An unflattering spotlight fell on God's business address on Earth when the German Justice Minister, Brigitte Zypries, announced on Tuesday that her country is finally to open its huge archive of Nazi records on 17 million concentration camp inmates and slave labourers. Germany's belated move to answer the pleas for access to its archives by Holocaust survivors and their families now leaves only the Vatican standing all alone in denying them the chance to read what is in its wartime documents.
You might expect an organisation that - as the bishops have been busy pointing out last week to counter the picture of their church presented in The Da Vinci Code - is dedicated to truth, justice, forgiveness and reconciliation to have been among the first to offer access to its files. And its refusal to open its secret files has only increased suspicion that it has something it wants to cover up - principally evidence of the alleged pro-Nazi sympathies of wartime pope, Pius XII.
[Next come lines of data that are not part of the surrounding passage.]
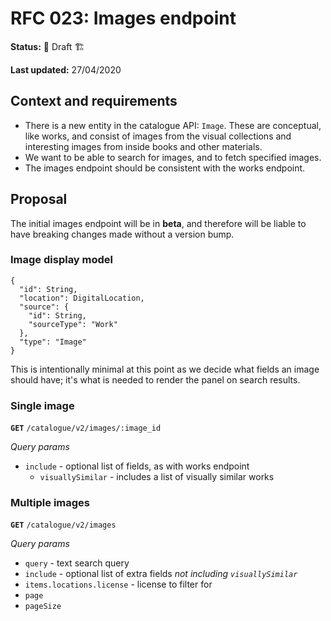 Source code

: # RFC 023: Images endpoint

**Status:** :construction: Draft :building_construction:

**Last updated:** 27/04/2020

## Context and requirements

- There is a new entity in the catalogue API: `Image`. These are conceptual, like works, and consist of images from the visual collections and interesting images from inside books and other materials.
- We want to be able to search for images, and to fetch specified images.
- The images endpoint should be consistent with the works endpoint.

## Proposal

The initial images endpoint will be in **beta**, and therefore will be liable to have breaking changes made without a version bump.

### Image display model

```
{
  "id": String,
  "location": DigitalLocation,
  "source": {
    "id": String,
    "sourceType": "Work"
  },
  "type": "Image"
}
```

This is intentionally minimal at this point as we decide what fields an image should have; it's what is needed to render the panel on search results.

### Single image

**`GET`** `/catalogue/v2/images/:image_id`

*Query params*

- `include` - optional list of fields, as with works endpoint
  - `visuallySimilar` - includes a list of visually similar works

### Multiple images

**`GET`** `/catalogue/v2/images`

*Query params*

- `query` - text search query
- `include` - optional list of extra fields _not including `visuallySimilar`_
- `items.locations.license` - license to filter for
- `page`
- `pageSize`
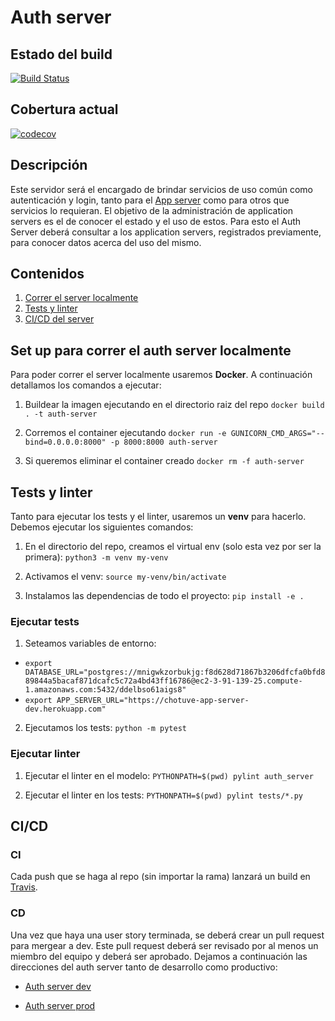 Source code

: # Auth server

## Estado del build
[![Build Status](https://travis-ci.com/chotuve-grupo10/chotuve-auth-server.svg?branch=dev)](https://travis-ci.com/chotuve-grupo10/chotuve-auth-server)

## Cobertura actual
[![codecov](https://codecov.io/gh/chotuve-grupo10/chotuve-auth-server/branch/dev/graph/badge.svg)](https://codecov.io/gh/chotuve-grupo10/chotuve-auth-server)

## Descripción
Este servidor será el encargado de brindar servicios de uso común como autenticación y login, tanto para el [App server](https://github.com/chotuve-grupo10/chotuve-application-server)
 como para otros que servicios lo requieran. El objetivo de la administración de application servers es el de conocer el estado y el uso de estos. Para esto el Auth Server deberá consultar a los application servers, registrados previamente, para conocer datos acerca del uso del mismo.

## Contenidos
1. [Correr el server localmente](#set-up-para-correr-el-auth-server-localmente)
2. [Tests y linter](#tests-y-linter)
3. [CI/CD del server](#CI/CD)

## Set up para correr el auth server localmente

Para poder correr el server localmente usaremos **Docker**. A continuación detallamos los comandos a ejecutar:

1. Buildear la imagen ejecutando en el directorio raiz del repo
```docker build . -t auth-server```

2. Corremos el container ejecutando
```docker run -e GUNICORN_CMD_ARGS="--bind=0.0.0.0:8000" -p 8000:8000 auth-server```

3. Si queremos eliminar el container creado
```docker rm -f auth-server```

## Tests y linter

Tanto para ejecutar los tests y el linter, usaremos un **venv** para hacerlo. Debemos ejecutar los siguientes comandos:
1. En el directorio del repo, creamos el virtual env (solo esta vez por ser la primera):
```python3 -m venv my-venv```

2. Activamos el venv:
```source my-venv/bin/activate```

3. Instalamos las dependencias de todo el proyecto:
```pip install -e .```

### Ejecutar tests

1. Seteamos variables de entorno:
 - ```export DATABASE_URL="postgres://mnigwkzorbukjg:f8d628d71867b3206dfcfa0bfd889844a5bacaf871dcafc5c72a4bd43ff16786@ec2-3-91-139-25.compute-1.amazonaws.com:5432/ddelbso61aigs8"```
 - ```export APP_SERVER_URL="https://chotuve-app-server-dev.herokuapp.com"```

2. Ejecutamos los tests:
```python -m pytest```

### Ejecutar linter

1. Ejecutar el linter en el modelo:
```PYTHONPATH=$(pwd) pylint auth_server```

2. Ejecutar el linter en los tests:
```PYTHONPATH=$(pwd) pylint tests/*.py```


## CI/CD

### CI

Cada push que se haga al repo (sin importar la rama) lanzará un build en [Travis](https://travis-ci.com/).


### CD

Una vez que haya una user story terminada, se deberá crear un pull request para mergear a dev. Este pull request deberá ser revisado por al menos un miembro del equipo y deberá ser aprobado. Dejamos a continuación las direcciones del auth server tanto de desarrollo como productivo:

- [Auth server dev](https://chotuve-auth-server-dev.herokuapp.com/)

- [Auth server prod](https://chotuve-auth-server-production.herokuapp.com/)
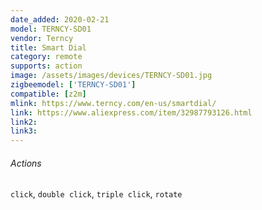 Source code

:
 ```yaml
---
date_added: 2020-02-21
model: TERNCY-SD01
vendor: Terncy
title: Smart Dial
category: remote
supports: action
image: /assets/images/devices/TERNCY-SD01.jpg
zigbeemodel: ['TERNCY-SD01']
compatible: [z2m]
mlink: https://www.terncy.com/en-us/smartdial/
link: https://www.aliexpress.com/item/32987793126.html
link2: 
link3: 
---
```

###### Actions
`click`, `double click`, `triple click`, `rotate`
In the church's official annals, Pius, who died in 1958, is painted as a saintly shepherd who led his flock with great moral courage in difficult times. For many scholars, though, he is at worst the Devil incarnate, "Hitler's Pope", and at best a coward who refused to speak out against the extermination of Jews, gypsies and homosexuals in gas chambers, even when he had compelling evidence that it was happening, lest his words attract Nazi aggression.
Month by month, year by year, more evidence emerges from other sources about where the Vatican's sympathies lay in the Second World War. Earlier this year, for example, a 1946 instruction from Pope Pius to the French bishops was unearthed that ordered them not to hand over Jewish children they had been sheltering to Jewish charities now the conflict was over. According to the outspoken Harvard historian Professor Daniel Goldhagen, Pius was guilty in this instance of "having given the order to take [Jewish] children away from their parents and should be regarded as little better than a war criminal."
The Vatican's response to all such accusations is to issue a blanket denial, insisting that it was neutral throughout the conflict. Yet in the absence of any compelling documentary evidence to buttress its position, few are now willing to take its word as gospel on its war record.
And the pressure has only built since the election 13 months ago of Pope Benedict XVI. Where his predecessor John Paul II had worked during the Second World War with the Polish underground to defeat the Nazis and save Jews, the former Cardinal Ratzinger had been a member of the Hitler Youth, albeit a reluctant one. The Vatican's archives - known curiously as the Secret Archives, though their existence has been well known since 1610 - is under the personal control of the Pope. One word from Benedict and the doors could be thrown open.
While we wait for the church to catch up with the rest of the world, what is known for certain from other sources is that in 1933 as Vatican representative in Germany, the future Pius XII had agreed a treaty with Hitler, whose authoritarian tendencies he admired, to close down the Catholic -dominated Centre Party, one of National Socialism's staunchest opponents. This treaty was based on the Vatican's 1929 agreement with Mussolini, the Italian fascist leader. On being elected Pope in 1939, Pius's first act was to suppress a document denouncing Hitler, entitled Mit Brennender Sorge ("With deep anxiety ...") that his predecessor had been writing on his deathbed. And throughout the war, Pius XII made no public condemnation of the Holocaust, save for a single ambiguous sentence in a 26-page Christmas message of 1942.